## What you should do:
Copy each line of the data below in which the word "invite" can be found.

## Supplied entries:
● ● ● ● ●

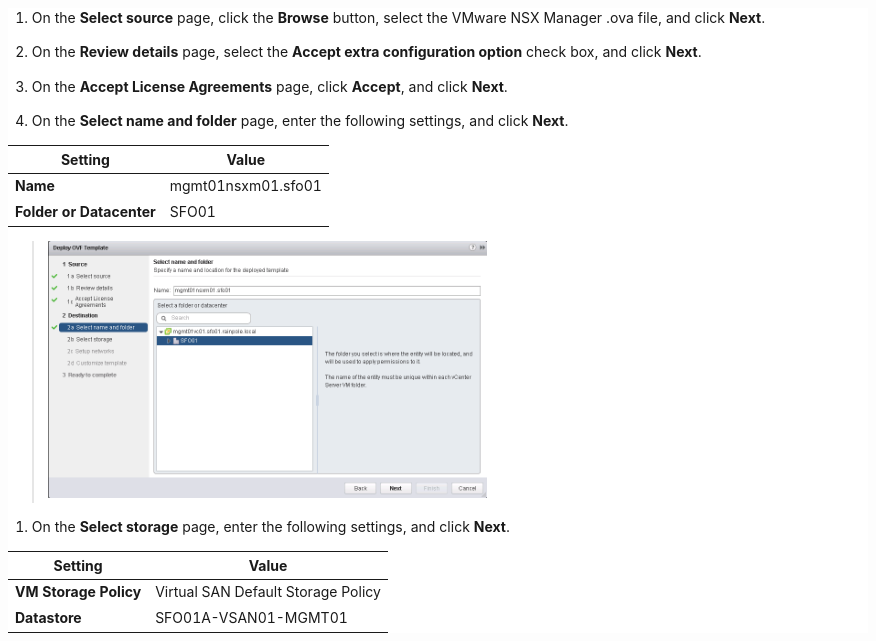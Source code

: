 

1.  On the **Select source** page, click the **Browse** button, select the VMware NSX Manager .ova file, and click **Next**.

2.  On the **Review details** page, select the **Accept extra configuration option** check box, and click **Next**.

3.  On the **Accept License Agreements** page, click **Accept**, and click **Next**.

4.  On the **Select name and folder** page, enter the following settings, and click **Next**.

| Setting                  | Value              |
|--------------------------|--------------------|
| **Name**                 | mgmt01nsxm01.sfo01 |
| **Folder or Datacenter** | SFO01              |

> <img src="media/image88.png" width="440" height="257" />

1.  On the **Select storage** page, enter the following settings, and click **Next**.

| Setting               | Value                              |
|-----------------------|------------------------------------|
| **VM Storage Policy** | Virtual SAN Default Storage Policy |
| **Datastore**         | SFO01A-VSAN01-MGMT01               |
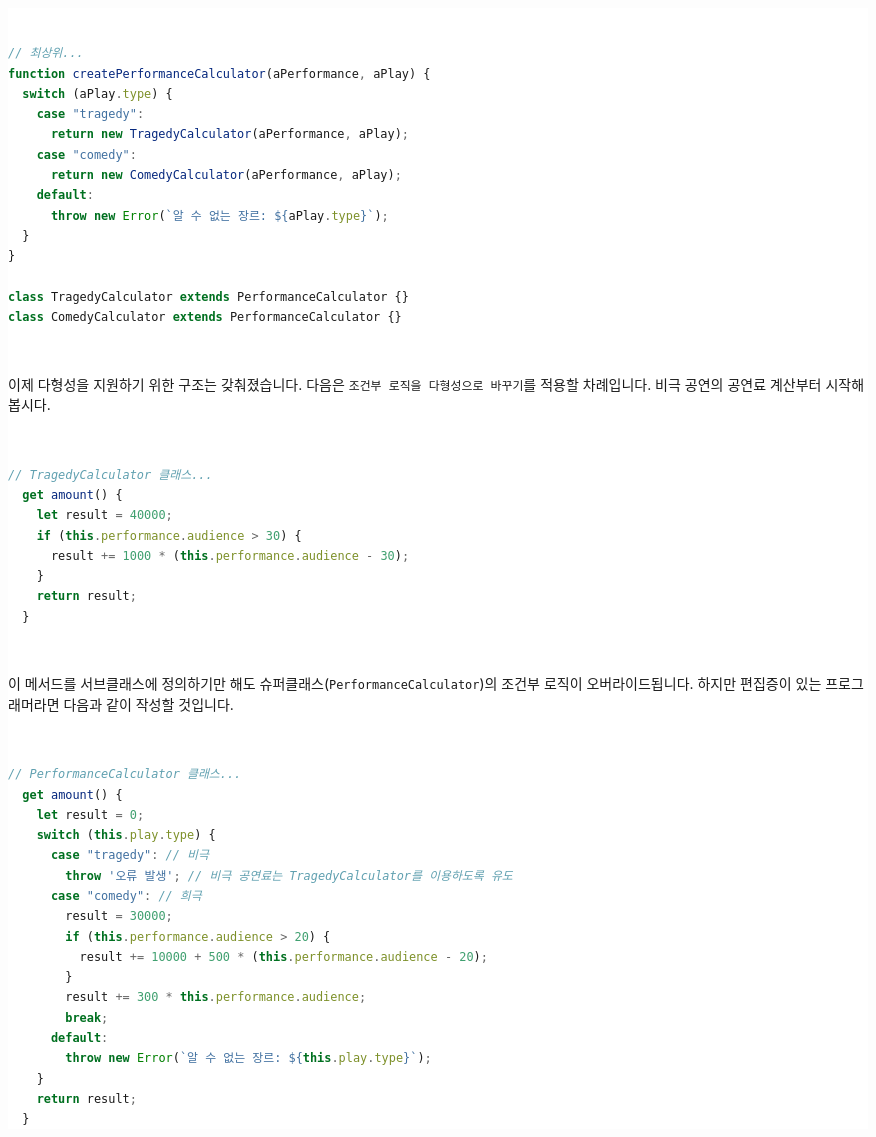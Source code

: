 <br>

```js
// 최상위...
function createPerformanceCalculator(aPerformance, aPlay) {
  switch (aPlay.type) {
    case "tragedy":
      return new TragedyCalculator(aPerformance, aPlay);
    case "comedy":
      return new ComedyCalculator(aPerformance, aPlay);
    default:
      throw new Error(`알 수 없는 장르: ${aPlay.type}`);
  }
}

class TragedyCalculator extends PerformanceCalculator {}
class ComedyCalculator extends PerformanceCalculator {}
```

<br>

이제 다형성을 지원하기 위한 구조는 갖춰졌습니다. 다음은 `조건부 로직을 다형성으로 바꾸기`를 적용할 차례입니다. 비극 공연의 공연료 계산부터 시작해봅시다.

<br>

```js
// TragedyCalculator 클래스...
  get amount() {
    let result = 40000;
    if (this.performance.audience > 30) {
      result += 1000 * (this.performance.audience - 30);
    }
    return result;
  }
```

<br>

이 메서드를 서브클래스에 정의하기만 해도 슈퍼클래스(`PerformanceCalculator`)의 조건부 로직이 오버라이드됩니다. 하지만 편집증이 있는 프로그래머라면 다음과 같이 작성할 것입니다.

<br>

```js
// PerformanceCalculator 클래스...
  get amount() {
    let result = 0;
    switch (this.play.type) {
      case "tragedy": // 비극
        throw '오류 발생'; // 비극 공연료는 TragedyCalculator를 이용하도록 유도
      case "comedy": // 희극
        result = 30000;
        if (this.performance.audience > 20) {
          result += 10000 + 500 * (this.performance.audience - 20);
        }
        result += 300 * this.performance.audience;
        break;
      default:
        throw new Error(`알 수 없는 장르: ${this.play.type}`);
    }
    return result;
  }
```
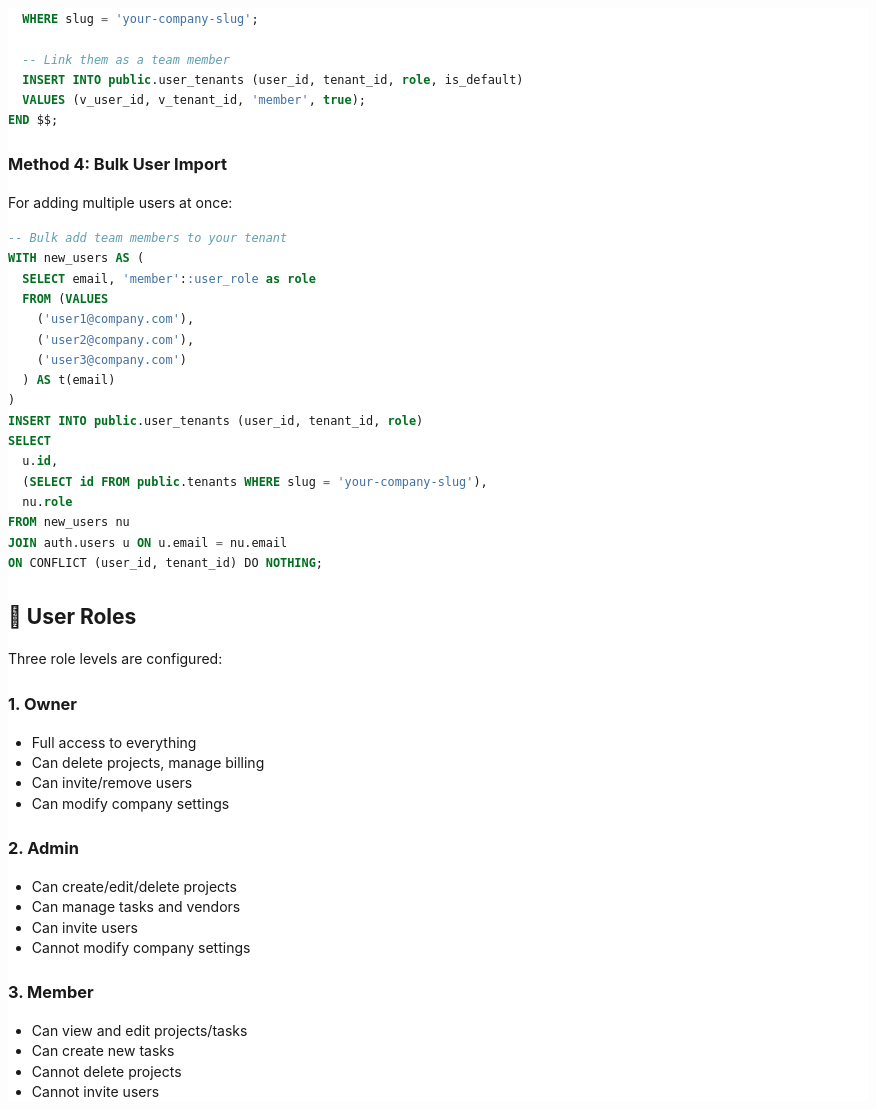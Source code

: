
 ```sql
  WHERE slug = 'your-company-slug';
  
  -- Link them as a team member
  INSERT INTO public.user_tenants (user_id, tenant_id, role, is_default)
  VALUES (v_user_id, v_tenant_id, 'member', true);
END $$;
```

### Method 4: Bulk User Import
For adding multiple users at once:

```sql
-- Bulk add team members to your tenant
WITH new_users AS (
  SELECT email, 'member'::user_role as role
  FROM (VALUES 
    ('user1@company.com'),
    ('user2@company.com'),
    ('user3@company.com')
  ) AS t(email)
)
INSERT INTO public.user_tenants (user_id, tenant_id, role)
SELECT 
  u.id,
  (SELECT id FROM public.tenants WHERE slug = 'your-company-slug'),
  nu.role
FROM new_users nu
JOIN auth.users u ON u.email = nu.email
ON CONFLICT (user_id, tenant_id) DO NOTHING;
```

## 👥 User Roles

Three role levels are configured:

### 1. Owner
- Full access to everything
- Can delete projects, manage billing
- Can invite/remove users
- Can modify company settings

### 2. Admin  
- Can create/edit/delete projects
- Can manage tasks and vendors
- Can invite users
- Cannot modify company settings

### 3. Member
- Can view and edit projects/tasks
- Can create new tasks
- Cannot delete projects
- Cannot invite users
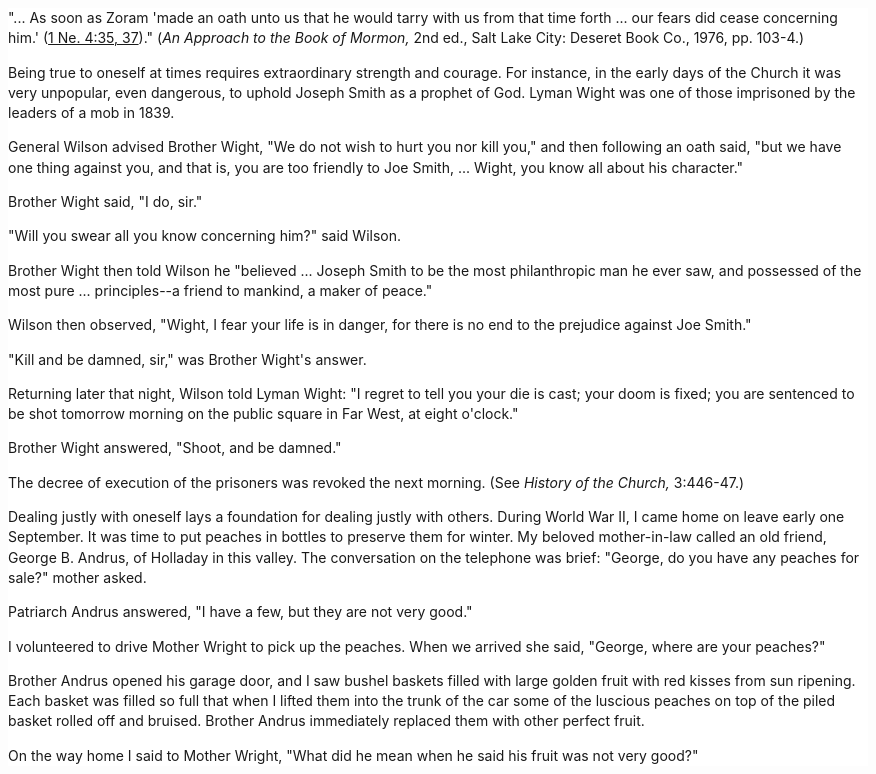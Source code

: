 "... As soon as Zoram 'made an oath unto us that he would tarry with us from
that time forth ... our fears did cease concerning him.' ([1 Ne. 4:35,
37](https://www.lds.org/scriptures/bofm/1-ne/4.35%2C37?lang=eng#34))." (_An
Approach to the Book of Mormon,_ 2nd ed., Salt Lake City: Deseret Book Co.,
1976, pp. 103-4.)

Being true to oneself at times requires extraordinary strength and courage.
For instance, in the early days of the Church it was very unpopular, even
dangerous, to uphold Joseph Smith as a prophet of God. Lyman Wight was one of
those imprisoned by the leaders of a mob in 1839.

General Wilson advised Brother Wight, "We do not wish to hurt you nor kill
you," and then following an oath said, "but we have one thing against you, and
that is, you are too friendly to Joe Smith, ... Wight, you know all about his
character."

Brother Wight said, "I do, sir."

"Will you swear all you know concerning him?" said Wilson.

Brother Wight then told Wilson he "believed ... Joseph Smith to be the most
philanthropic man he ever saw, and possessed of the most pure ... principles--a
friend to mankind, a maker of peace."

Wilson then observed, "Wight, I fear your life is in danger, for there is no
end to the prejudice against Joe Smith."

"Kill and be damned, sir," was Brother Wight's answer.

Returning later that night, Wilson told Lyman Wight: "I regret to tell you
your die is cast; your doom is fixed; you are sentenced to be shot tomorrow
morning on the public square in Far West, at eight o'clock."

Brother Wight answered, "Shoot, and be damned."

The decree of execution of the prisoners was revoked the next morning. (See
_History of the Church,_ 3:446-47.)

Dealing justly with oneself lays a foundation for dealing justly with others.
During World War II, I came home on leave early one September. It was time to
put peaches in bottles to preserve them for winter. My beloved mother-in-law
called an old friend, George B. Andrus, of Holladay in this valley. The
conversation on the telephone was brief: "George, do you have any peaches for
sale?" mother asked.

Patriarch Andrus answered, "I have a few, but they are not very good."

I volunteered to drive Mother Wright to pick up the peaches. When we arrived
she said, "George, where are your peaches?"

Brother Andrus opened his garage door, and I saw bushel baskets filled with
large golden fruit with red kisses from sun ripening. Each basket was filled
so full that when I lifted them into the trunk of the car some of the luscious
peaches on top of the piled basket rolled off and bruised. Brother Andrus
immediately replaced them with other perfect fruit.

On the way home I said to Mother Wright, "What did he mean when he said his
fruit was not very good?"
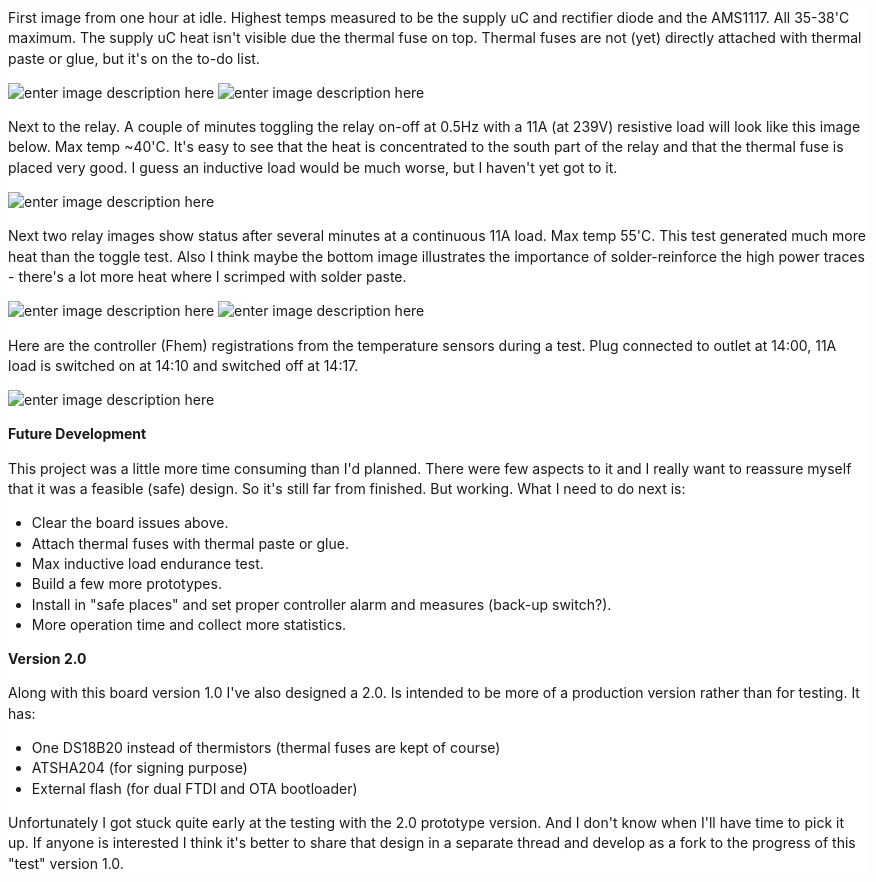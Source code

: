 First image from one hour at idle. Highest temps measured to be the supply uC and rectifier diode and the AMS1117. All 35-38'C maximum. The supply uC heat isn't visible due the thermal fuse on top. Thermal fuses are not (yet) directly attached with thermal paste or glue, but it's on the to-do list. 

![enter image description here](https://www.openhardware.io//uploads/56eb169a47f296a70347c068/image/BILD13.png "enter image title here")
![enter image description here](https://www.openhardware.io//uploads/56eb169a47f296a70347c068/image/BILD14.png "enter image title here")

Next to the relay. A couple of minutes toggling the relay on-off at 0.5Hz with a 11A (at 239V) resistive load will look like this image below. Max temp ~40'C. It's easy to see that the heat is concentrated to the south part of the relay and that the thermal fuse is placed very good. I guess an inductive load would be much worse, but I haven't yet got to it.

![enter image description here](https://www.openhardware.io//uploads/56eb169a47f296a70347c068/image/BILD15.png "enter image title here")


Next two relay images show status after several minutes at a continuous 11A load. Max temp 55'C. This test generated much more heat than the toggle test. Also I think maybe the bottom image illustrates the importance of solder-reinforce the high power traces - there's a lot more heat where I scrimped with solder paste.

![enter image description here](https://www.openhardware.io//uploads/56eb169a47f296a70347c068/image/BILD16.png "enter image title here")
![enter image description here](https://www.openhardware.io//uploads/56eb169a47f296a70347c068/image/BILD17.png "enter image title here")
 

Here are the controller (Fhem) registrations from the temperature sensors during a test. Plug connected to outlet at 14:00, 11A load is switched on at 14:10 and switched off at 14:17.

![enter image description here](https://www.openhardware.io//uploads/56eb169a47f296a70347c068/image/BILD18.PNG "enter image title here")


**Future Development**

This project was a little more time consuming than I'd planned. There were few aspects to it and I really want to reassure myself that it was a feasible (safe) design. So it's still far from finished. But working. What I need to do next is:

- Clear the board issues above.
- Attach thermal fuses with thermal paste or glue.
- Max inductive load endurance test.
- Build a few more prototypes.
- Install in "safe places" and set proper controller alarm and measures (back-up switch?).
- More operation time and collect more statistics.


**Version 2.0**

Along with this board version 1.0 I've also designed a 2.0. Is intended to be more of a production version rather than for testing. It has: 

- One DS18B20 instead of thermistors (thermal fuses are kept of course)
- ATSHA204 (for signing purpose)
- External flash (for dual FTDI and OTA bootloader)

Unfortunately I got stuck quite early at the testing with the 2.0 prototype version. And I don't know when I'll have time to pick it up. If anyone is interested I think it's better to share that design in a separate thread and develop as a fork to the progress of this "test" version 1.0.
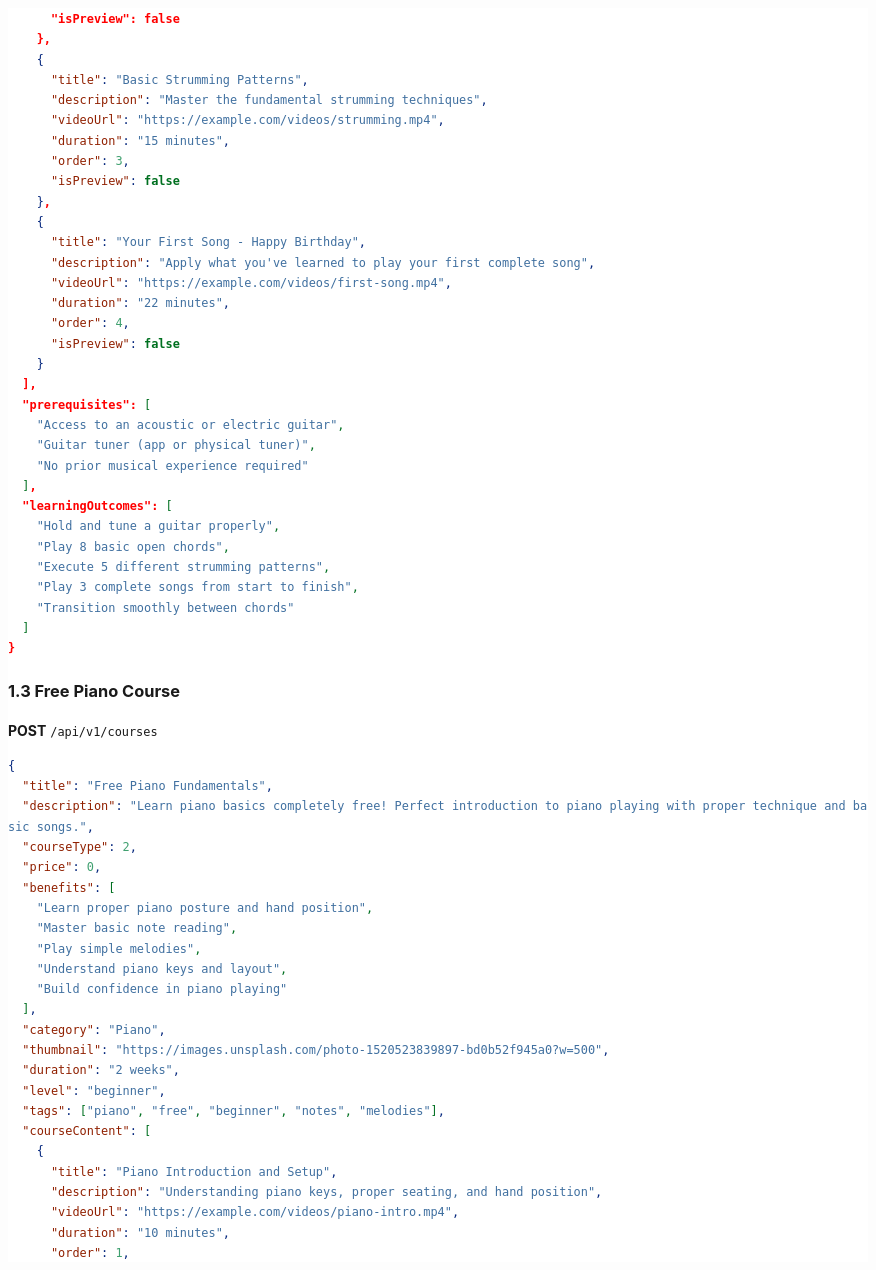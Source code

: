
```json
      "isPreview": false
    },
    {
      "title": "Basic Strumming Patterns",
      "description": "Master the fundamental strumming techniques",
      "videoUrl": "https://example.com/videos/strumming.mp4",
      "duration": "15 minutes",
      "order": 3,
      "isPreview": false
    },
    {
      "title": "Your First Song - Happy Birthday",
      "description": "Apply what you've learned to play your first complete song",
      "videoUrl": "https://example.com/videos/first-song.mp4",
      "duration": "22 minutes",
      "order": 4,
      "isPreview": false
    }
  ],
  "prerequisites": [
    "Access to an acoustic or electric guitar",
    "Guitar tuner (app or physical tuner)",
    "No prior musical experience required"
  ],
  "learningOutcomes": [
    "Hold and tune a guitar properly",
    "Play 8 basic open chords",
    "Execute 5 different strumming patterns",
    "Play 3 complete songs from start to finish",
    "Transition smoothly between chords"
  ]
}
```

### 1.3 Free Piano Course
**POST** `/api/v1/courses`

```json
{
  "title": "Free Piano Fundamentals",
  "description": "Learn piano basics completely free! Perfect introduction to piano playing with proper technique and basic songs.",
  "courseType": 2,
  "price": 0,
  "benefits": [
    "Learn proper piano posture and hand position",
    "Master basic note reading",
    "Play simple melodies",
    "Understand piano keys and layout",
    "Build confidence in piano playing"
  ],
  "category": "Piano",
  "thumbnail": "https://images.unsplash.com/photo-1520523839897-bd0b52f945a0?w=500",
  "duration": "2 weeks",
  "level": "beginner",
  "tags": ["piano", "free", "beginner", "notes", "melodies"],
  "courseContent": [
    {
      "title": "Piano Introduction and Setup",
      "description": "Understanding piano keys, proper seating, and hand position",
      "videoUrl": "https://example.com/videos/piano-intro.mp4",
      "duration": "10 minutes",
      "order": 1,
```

● ● ● ● ●

## Solution:
- Can invite/remove users
- Can invite users
- Cannot invite users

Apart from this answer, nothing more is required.